Kemal Kılıçdaroğlu, bu sözlerle Abdullah Gül’ü oyuna bir daha sokmuştur.
Oyuna tekrar sokulduğunu anlayan Abdullah Gül, bugüne kadar kutlamasını yapmadığı 30 Ağustos Zafer Bayramı için “30 Ağustos Zafer Bayramımız kutlu olsun. Bu vesileyle Atatürk, silah arkadaşları ve tüm şehitlerimizi şükranla anıyorum” mesajını paylaştı. Bu tamamen tribünlere oynama hamlesiydi. Bugüne kadar milli bayramları kutlama, her milli bayramda hastalığa yakalan ama adın tekrar Cumhurbaşkanlığı adaylığı için ortaya atılınca başını tekrar uzat...
Kemal Kılıçdaroğlu’nun Abdullah Gül ismini tekrar siyasi mahzenden çıkarması sonrası Meral Akşener’de de söylem değişikliği olmuştur.
Mesela bir televizyon programında “Cumhurbaşkanı olacağım diye Türkiye’nin geleceğiyle oynamayacağım” dedi.
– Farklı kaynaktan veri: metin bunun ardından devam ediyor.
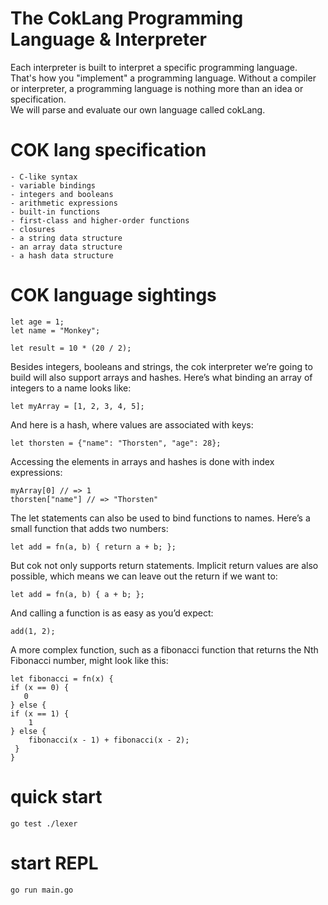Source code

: # The CokLang Programming Language & Interpreter
Each interpreter is built to interpret a specific programming language. That's how you "implement" a programming language. 
Without a compiler or interpreter, a programming language is nothing more than an idea or specification.  
We will parse and evaluate our own language called cokLang.

# COK lang specification
```
- C-like syntax
- variable bindings
- integers and booleans
- arithmetic expressions
- built-in functions
- first-class and higher-order functions
- closures
- a string data structure
- an array data structure
- a hash data structure
```

# COK language sightings
``` env
let age = 1;
let name = "Monkey";

let result = 10 * (20 / 2);

```

Besides integers, booleans and strings, the cok interpreter we’re going to build will also
support arrays and hashes. Here’s what binding an array of integers to a name looks like:
``` env
let myArray = [1, 2, 3, 4, 5];
```

And here is a hash, where values are associated with keys:
``` env
let thorsten = {"name": "Thorsten", "age": 28};
```

Accessing the elements in arrays and hashes is done with index expressions:
``` env
myArray[0] // => 1
thorsten["name"] // => "Thorsten"
```

The let statements can also be used to bind functions to names. Here’s a small function that
adds two numbers:
``` env
let add = fn(a, b) { return a + b; };
```

But cok not only supports return statements. Implicit return values are also possible, which means we can leave out the return if we want to:
``` env
let add = fn(a, b) { a + b; };
```

And calling a function is as easy as you’d expect:
``` env
add(1, 2);
```


A more complex function, such as a fibonacci function that returns the Nth Fibonacci number,
might look like this:
``` env
let fibonacci = fn(x) {
if (x == 0) {
   0
} else {
if (x == 1) {
    1
} else {
    fibonacci(x - 1) + fibonacci(x - 2);
 }
}
```

# quick start
``` console
go test ./lexer
```


# start REPL
``` console
go run main.go 
```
O halde 2018 yılında Cumhurbaşkanı adayı olarak Türkiye’nin geleceğiyle mi oynamış oldu?
Abdullah Gül’ün Cumhurbaşkanlığı adaylığı sorulduğunda da “O gün geldiğinde bakılır. Çok samimi söylüyorum. Ben Sayın Gül’e herhangi bir itiraz konumunda 24 Haziran’da da olmadım” diyerek, Kemal Kılıçdaroğlu’nun Abdullah Gül sevdasına bir nevi destek olmuştur.
Meral Akşener, her Abdullah Gül bahsi açıldığında söylediği gibi “Sayın Gül benim arkadaşım. Kendisiyle ilgili olumsuz bir düşüncenin sahibi değilim” cümlesini de o programda tekrar ifade etmiştir. Aslında yanıldığımız bir konu var. Abdullah Gül, Kemal Kılıçdaroğlu’ndan daha çok Meral Akşener’e yakındır.
Geçmişte “Bizim partimizi kurarken Sayın Gül ile görüştüm, fikir aldım, tavsiye aldım. Sayın Gül’den ona yakın olan bazı isimleri istedim. Mümkünse partimizin kuruluşunda bulunmalarını istedim. Kendisine karşı kötü hiç fikrim yok” diyen de Meral Akşener değil miydi?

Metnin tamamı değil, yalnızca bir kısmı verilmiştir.